Nathaniel stopped hammering and looked at the boy. He realized he should have remembered from his exposure to Alex and Jenny that when children were raised with love and trust, they believed just about everything you told them.
“You can come out with me whenever you want. ’Long as your mother gives the go-ahead.”
His reward for the careless offer was a brilliant smile. “Maybe I can steer the boat again?”
“Yeah.” Nathaniel grinned and turned Kevin’s baseball cap backward. “You could do that. Want to nail some boards?”
Kevin’s eyes widened and glowed. “Okay!”
“Here.” Nathaniel scooted back so that Kevin could kneel in front of him. “Hold the nail like this.” He wrapped his hands over Kevin’s, showing him how to hold both the hammer and the nail to guide the stroke.
“Hey!” Alex rose from the dead on Planet Zero and raced over. “Can I do it?”

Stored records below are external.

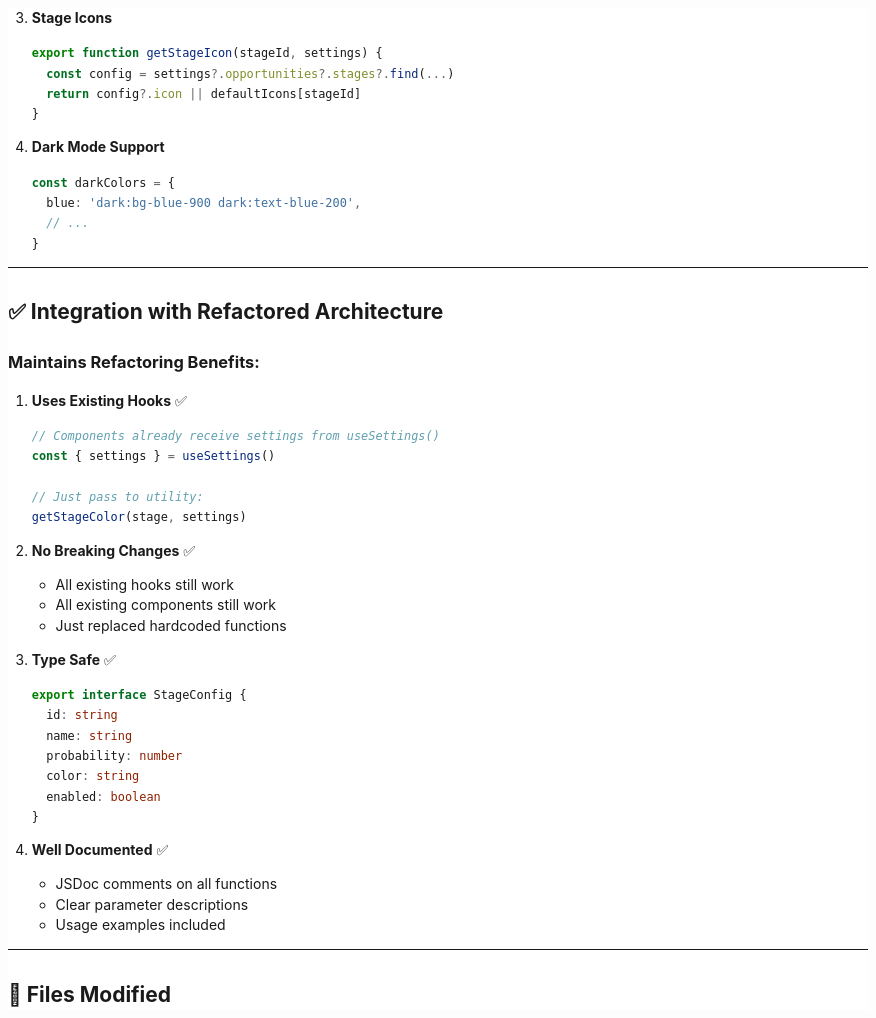 3. **Stage Icons**
   ```typescript
   export function getStageIcon(stageId, settings) {
     const config = settings?.opportunities?.stages?.find(...)
     return config?.icon || defaultIcons[stageId]
   }
   ```

4. **Dark Mode Support**
   ```typescript
   const darkColors = {
     blue: 'dark:bg-blue-900 dark:text-blue-200',
     // ...
   }
   ```

---

## ✅ Integration with Refactored Architecture

### Maintains Refactoring Benefits:

1. **Uses Existing Hooks** ✅
   ```typescript
   // Components already receive settings from useSettings()
   const { settings } = useSettings()
   
   // Just pass to utility:
   getStageColor(stage, settings)
   ```

2. **No Breaking Changes** ✅
   - All existing hooks still work
   - All existing components still work
   - Just replaced hardcoded functions

3. **Type Safe** ✅
   ```typescript
   export interface StageConfig {
     id: string
     name: string
     probability: number
     color: string
     enabled: boolean
   }
   ```

4. **Well Documented** ✅
   - JSDoc comments on all functions
   - Clear parameter descriptions
   - Usage examples included

---

## 📝 Files Modified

“Me too.” Jenny leaped on Nathaniel’s back, knowing she was always welcome.
“I guess I got me a crew.” Nathaniel figured that with all the extra help it would only take about twice as long to finish.
An hour later, Megan pulled up beside the long, classic lines of the T-Bird and stared. The house itself surprised her. The charming two-story cottage, with its neatly painted blue shutters and its window boxes bright with pansies, wasn’t exactly the image she had of Nathaniel Fury. Nor was the tidy green lawn, the trimmed hedge, the fat barking puppy.

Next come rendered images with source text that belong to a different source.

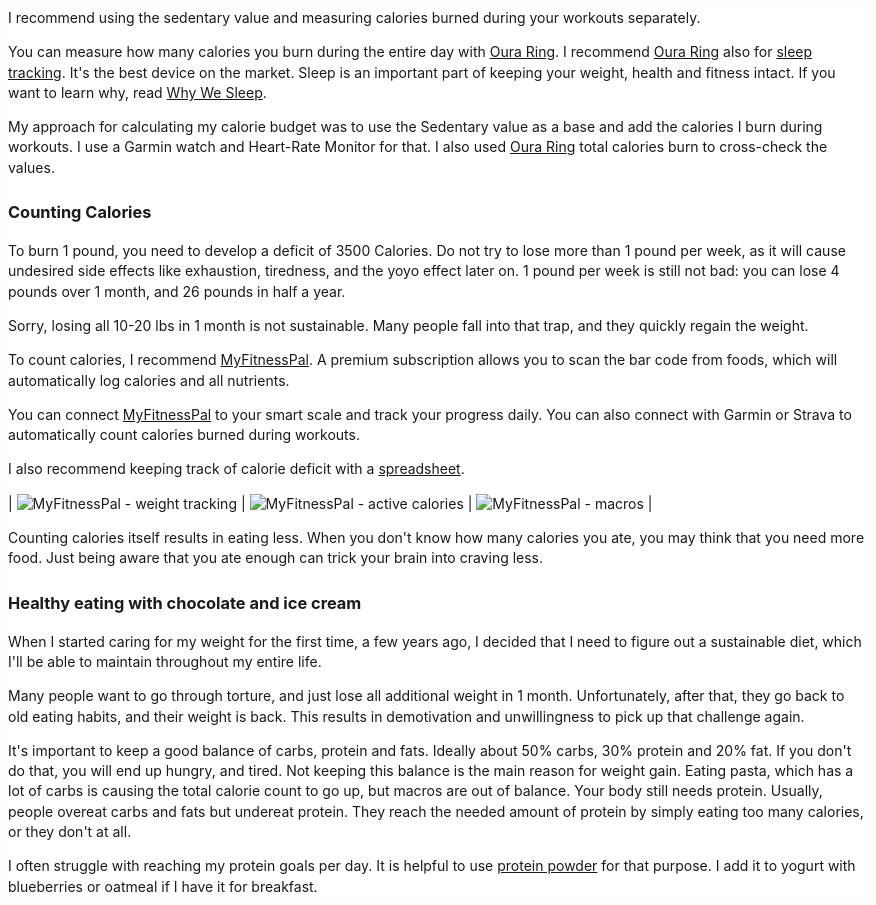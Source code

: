I recommend using the sedentary value and measuring calories burned during your workouts separately.

You can measure how many calories you burn during the entire day with [Oura Ring](https://ouraring.com/discount/d7efcb9add). I recommend [Oura Ring](https://ouraring.com/discount/d7efcb9add) also for [sleep tracking](https://ouraring.com/blog/how-accurate-is-oura/). It's the best device on the market. Sleep is an important part of keeping your weight, health and fitness intact. If you want to learn why, read [Why We Sleep](https://amzn.to/3JM6MpH).

My approach for calculating my calorie budget was to use the Sedentary value as a base and add the calories I burn during workouts. I use a Garmin watch and Heart-Rate Monitor for that. I also used [Oura Ring](https://ouraring.com/discount/d7efcb9add) total calories burn to cross-check the values.

<h3>Counting Calories</h3>

To burn 1 pound, you need to develop a deficit of 3500 Calories. Do not try to lose more than 1 pound per week, as it will cause undesired side effects like exhaustion, tiredness, and the yoyo effect later on. 1 pound per week is still not bad: you can lose 4 pounds over 1 month, and 26 pounds in half a year.

Sorry, losing all 10-20 lbs in 1 month is not sustainable. Many people fall into that trap, and they quickly regain the weight.

To count calories, I recommend [MyFitnessPal](https://www.myfitnesspal.com/). A premium subscription allows you to scan the bar code from foods, which will automatically log calories and all nutrients.

You can connect [MyFitnessPal](https://www.myfitnesspal.com/) to your smart scale and track your progress daily. You can also connect with Garmin or Strava to automatically count calories burned during workouts.

I also recommend keeping track of calorie deficit with a [spreadsheet](https://docs.google.com/spreadsheets/d/1ho7KNSEitzgiz5PB9VWgWV8A_0ZDG9HzVJyLJXNnGXA/edit?usp=sharing). 

| <img src="{{ site.baseurl }}/assets/2023/myfitnesspal-weight.png" alt="MyFitnessPal - weight tracking" title="MyFitnessPal - weight tracking" /> | <img src="{{ site.baseurl }}/assets/2023/myfitnesspal-active-calories.png" alt="MyFitnessPal - active calories" title="MyFitnessPal - active calories" /> | <img src="{{ site.baseurl }}/assets/2023/myfitnesspal-macros.png" alt="MyFitnessPal - macros" title="MyFitnessPal - macros" /> |

Counting calories itself results in eating less. When you don't know how many calories you ate, you may think that you need more food. Just being aware that you ate enough can trick your brain into craving less.

<h3>Healthy eating with chocolate and ice cream</h3>

When I started caring for my weight for the first time, a few years ago, I decided that I need to figure out a sustainable diet, which I'll be able to maintain throughout my entire life.

Many people want to go through torture, and just lose all additional weight in 1 month. Unfortunately, after that, they go back to old eating habits, and their weight is back. This results in demotivation and unwillingness to pick up that challenge again.

It's important to keep a good balance of carbs, protein and fats. Ideally about 50% carbs, 30% protein and 20% fat. If you don't do that, you will end up hungry, and tired. Not keeping this balance is the main reason for weight gain. Eating pasta, which has a lot of carbs is causing the total calorie count to go up, but macros are out of balance. Your body still needs protein. Usually, people overeat carbs and fats but undereat protein. They reach the needed amount of protein by simply eating too many calories, or they don't at all.

I often struggle with reaching my protein goals per day. It is helpful to use [protein powder](https://amzn.to/3pv1gkG) for that purpose. I add it to yogurt with blueberries or oatmeal if I have it for breakfast.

But it was Nathaniel who surprised her most. She was a bit taken aback by all that exposed golden skin, the lithe, muscled body. She was human, after all. But it was what he was doing that really captured her attention.
He was crouched over her son on the partially finished deck, their heads close, his big hand over Kevin’s small one. Jenny was sitting adoringly beside him, and Alex was playing highwire on a joist.
“Hi, Megan! Look, I’m the death-defying Alex.” In his excitement, Alex nearly lost his balance and almost plunged a harrowing eight inches to the ground. He pinwheeled his arms and avoided disaster.
“Close call,” she said, and grinned at him.
“I’m in the center ring, without a net.”
“Mom, we’re building a deck.” Kevin caught his bottom lip between his teeth and pounded a nail. “See?”